I have a week to get this place party ready.

Coffee for the Sole is not as busy when I push open the door, but then again, it’s a lot earlier than yesterday. There are only a few customers at the tables absorbed in crossword puzzles and newspapers, and no one is in line as I prop my broom and mop against the wall with my bucket of supplies.

“Whatcha got there?” Wyatt calls to me. He’s the only one behind the counter.

“I’m cleaning.” I enunciate the word because it’s a first forme. “Cleaning.”

“So you said. Where are you cleaning?”

Silas comes out of the back room with a bottle of syrup in his hands. “Hey,” he says with a surprised smile. “Hi.”

“Hi.” When I see Silas, it’s like a light switch is turned on inside me, or a string of Christmas lights plugged in for the first time. I feel in focus, at attention.

I feel seen. Silasseesme.

I make my way to the counter on suddenly shaky legs. Silas makes me feel seen. Tiger…

Tiger only noticed himself with me. Lennon wanted me for arm candy. Emmanuel, Tamir, Stavros… no one made me feel like Silas does. Gunnar came close, but there’s been no one—

“You okay?” Silas asks. He’s back to wearing flannel—this one a simple blue, red, and white pattern that does nothing special to his eyes—and his scruffy beard is more scruff than beard. But he’s smiling at me, the smile reaching his green eyes.

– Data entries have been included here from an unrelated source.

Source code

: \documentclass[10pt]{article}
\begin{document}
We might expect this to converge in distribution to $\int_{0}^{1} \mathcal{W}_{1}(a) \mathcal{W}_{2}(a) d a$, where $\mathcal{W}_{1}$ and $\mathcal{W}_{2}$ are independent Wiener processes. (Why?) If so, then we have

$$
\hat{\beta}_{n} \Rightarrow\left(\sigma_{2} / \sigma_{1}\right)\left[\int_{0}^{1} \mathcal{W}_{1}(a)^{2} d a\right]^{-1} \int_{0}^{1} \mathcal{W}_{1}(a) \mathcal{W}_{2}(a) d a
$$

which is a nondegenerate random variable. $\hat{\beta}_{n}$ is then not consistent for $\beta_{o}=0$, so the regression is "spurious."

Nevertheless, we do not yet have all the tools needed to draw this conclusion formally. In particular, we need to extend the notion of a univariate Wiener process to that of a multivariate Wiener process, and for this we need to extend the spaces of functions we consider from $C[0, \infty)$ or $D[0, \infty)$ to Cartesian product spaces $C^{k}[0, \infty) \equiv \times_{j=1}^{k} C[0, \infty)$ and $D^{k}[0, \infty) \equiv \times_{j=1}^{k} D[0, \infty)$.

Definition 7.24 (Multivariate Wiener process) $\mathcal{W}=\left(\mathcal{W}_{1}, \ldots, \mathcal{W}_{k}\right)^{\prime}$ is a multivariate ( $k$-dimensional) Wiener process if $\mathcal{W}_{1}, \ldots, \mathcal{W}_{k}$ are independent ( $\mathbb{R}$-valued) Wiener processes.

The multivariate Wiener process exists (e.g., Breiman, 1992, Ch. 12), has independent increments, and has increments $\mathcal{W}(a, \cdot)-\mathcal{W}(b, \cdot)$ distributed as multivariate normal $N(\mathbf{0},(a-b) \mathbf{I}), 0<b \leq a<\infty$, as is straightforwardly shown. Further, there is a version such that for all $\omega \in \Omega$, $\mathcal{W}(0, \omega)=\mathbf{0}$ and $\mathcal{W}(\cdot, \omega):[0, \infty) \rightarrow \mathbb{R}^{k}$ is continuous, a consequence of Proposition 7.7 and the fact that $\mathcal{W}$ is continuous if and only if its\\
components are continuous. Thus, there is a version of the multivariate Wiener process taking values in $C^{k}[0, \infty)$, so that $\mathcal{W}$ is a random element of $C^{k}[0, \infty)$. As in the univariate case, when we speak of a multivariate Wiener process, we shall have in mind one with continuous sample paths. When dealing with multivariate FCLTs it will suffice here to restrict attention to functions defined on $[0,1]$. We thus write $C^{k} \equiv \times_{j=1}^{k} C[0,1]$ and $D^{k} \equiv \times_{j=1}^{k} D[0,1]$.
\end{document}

My stomach flutters like the leaves of a maple tree when an October wind blows through it.

“Great.”

“No exclamation points on your great today?”

I shake my head. “Not this morning.”

“Let’s hope you get them back today. The regular, I assume?”

“Please. And a cinnamon bun. I think I need the sugar.”

Wyatt stands firm behind the cash register, which means Silas, with a quick rueful shake of his head, makes my drink. “You just work weekends?” I ask Wyatt.

“And school holidays. Silas says I need to study more in my spare time, not fool around in here after school.” Wyatt makes a face.

“You want to go to university, you need the grades,” Silas tells him as he pumps syrup into my cup.

“He’s right,” I say.

“Where did you go to school?” Wyatt asks me.

“I did a semester at UCLA, but school was never my thing. I started modeling then and you can’t be in Europe and a classroom at the same time.” That semester I spent in college feels so long ago.

It was also the last time I felt like a regular person, at least before I came here.

“I wish I finished though,” I add. “I really think I missed out on a lot. Where do you want to go?”

“Montreal.” Wyatt sounds excited just saying the name, but by the expression on Silas’s face, he clearly doesn’t share the excitement.

“Montreal is a great place.”

“I have one more year of high school, and then I’m gone.”

“You’ve got it all planned out.”

“I can’t wait.” Wyatt sounds impossibly young. Or maybe it’s just in the light, he looks less like a clone of Silas. As he warms up my cinnamon bun, Wyatt chatters about his plans for the future.